In summary, the article says that a lot of energy is wasted when converting from thermal to mechanic energy, and there are some technical problems with this technology that the author is unaware of.f
  • #1
I just read some stuff on pyromagnetic generators, and my first thought was why don't they use the pyromagnetic generators in nuclear power plants and in any power plants that use thermal energy? You would skip conversion from thermal to mechanic, and then from mechanic to electric. I'm sure that a lot of energy is lost when convertring to and from mechanic energy? Are there some technical problems that I'm unaware off?
  • #2
I must admit that I've never heard of that technology, unless it's some form of magnetohydrodynamics. That would require a high-speed movement of the working fluid (gas flow, particles, etc.) which might not be attainable safely with radioactive substances. If, on the other hand, it's some sort of thermionic conversion, perhaps it can't handle the power density needed in a commercial generator. Please provide more information about it. If it's something new, I want to learn about it.
  • #3
Well I have it before me in Serbian so my translation might not be accurate.

It says "Generator would consist off permanent magnet or electromagnet A, isolation box B (that is the best translation for "izolaciono kuciste" IgorS or Nikola Tesla might help out here) in which the feromagnetic pipes C would be, and arround the issolation box there would be coil E and E' in which, according to Faradey's Law of electromagnetic induction, create electromotor forces which would give the electricity...Well let me find some good dictionary or english version of the next part.
  • #4
Here is the closest English version I could find.

  • #5
The English link you provided is just a variation on a theme... using steam to power a magnet to pass though a coil... this on is just linear instead of rotational like the turbines in use now.

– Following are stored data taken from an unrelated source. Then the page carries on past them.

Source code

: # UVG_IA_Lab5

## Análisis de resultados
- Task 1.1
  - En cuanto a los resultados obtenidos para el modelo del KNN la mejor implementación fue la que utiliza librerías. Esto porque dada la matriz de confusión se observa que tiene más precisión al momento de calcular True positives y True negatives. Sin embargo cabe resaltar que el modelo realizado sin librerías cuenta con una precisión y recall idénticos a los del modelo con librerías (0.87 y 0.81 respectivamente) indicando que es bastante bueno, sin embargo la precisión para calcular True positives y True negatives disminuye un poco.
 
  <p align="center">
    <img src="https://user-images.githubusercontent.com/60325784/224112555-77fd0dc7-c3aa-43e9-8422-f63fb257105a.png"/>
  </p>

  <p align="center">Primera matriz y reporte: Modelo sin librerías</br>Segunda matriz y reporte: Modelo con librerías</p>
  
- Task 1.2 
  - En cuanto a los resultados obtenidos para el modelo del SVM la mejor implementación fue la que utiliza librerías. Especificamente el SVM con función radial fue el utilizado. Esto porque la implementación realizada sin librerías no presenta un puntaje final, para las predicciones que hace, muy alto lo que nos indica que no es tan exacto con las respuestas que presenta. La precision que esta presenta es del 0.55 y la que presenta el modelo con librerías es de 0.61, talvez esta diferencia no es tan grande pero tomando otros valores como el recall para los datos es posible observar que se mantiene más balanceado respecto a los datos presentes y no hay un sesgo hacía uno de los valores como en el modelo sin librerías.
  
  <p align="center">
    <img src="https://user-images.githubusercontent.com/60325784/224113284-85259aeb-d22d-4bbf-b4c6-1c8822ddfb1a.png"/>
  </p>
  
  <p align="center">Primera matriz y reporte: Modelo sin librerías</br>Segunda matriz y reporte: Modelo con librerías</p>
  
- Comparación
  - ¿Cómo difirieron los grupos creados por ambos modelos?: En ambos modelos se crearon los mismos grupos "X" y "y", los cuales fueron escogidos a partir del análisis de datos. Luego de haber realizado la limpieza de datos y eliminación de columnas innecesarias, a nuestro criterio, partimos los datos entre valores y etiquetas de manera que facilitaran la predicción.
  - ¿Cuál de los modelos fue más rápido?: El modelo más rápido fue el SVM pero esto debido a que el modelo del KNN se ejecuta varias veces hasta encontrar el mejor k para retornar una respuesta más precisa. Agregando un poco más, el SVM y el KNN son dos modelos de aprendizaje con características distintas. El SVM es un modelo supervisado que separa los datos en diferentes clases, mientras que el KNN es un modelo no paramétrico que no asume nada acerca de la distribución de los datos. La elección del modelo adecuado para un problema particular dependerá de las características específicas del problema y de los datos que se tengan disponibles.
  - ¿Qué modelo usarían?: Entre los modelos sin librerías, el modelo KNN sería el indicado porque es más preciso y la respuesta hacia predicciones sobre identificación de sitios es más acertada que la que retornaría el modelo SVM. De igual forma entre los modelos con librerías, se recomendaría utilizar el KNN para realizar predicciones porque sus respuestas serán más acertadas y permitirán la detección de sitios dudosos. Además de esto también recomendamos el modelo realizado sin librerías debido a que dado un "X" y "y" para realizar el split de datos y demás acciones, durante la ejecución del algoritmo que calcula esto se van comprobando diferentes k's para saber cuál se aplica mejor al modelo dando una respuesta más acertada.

If anything, it looks like it requires more moving parts than a turbine system does.
  • #6
The version I'm reading (Patented by Tesla) would work something like this:
If feromagnet pipes are on temperature below Curie point than they are good conductors of magnetomotor force. But if you let a fluid with raised temp. which would heat up the pipes above the Curie point then the magnetomotor force in the magnetic circut of the generator would change, which would, according to Faradeys law of electromagnetic induction, produce electromotor force in the coil. Then you could reverse the process and let the cold fluid into the pipes which would cool down the pipes below Curie point again changing the magnetomotor force of the magnetic circut of the generator and the electromotor force would be created in the coil again. That is what says in this Tesla's patent.
  • #7
I think you mean thermoelectric. Ie, a peltier device. The reason they don't use them is efficiency. They top out at about 10%, whereas once-through thermodynamic cycles (no form of heat recovery, cogen, etc.) are anywhere from 30-40% efficient.

http://www.aist.go.jp/aist_e/latest_research/2005/20050617/20050617.html [Broken]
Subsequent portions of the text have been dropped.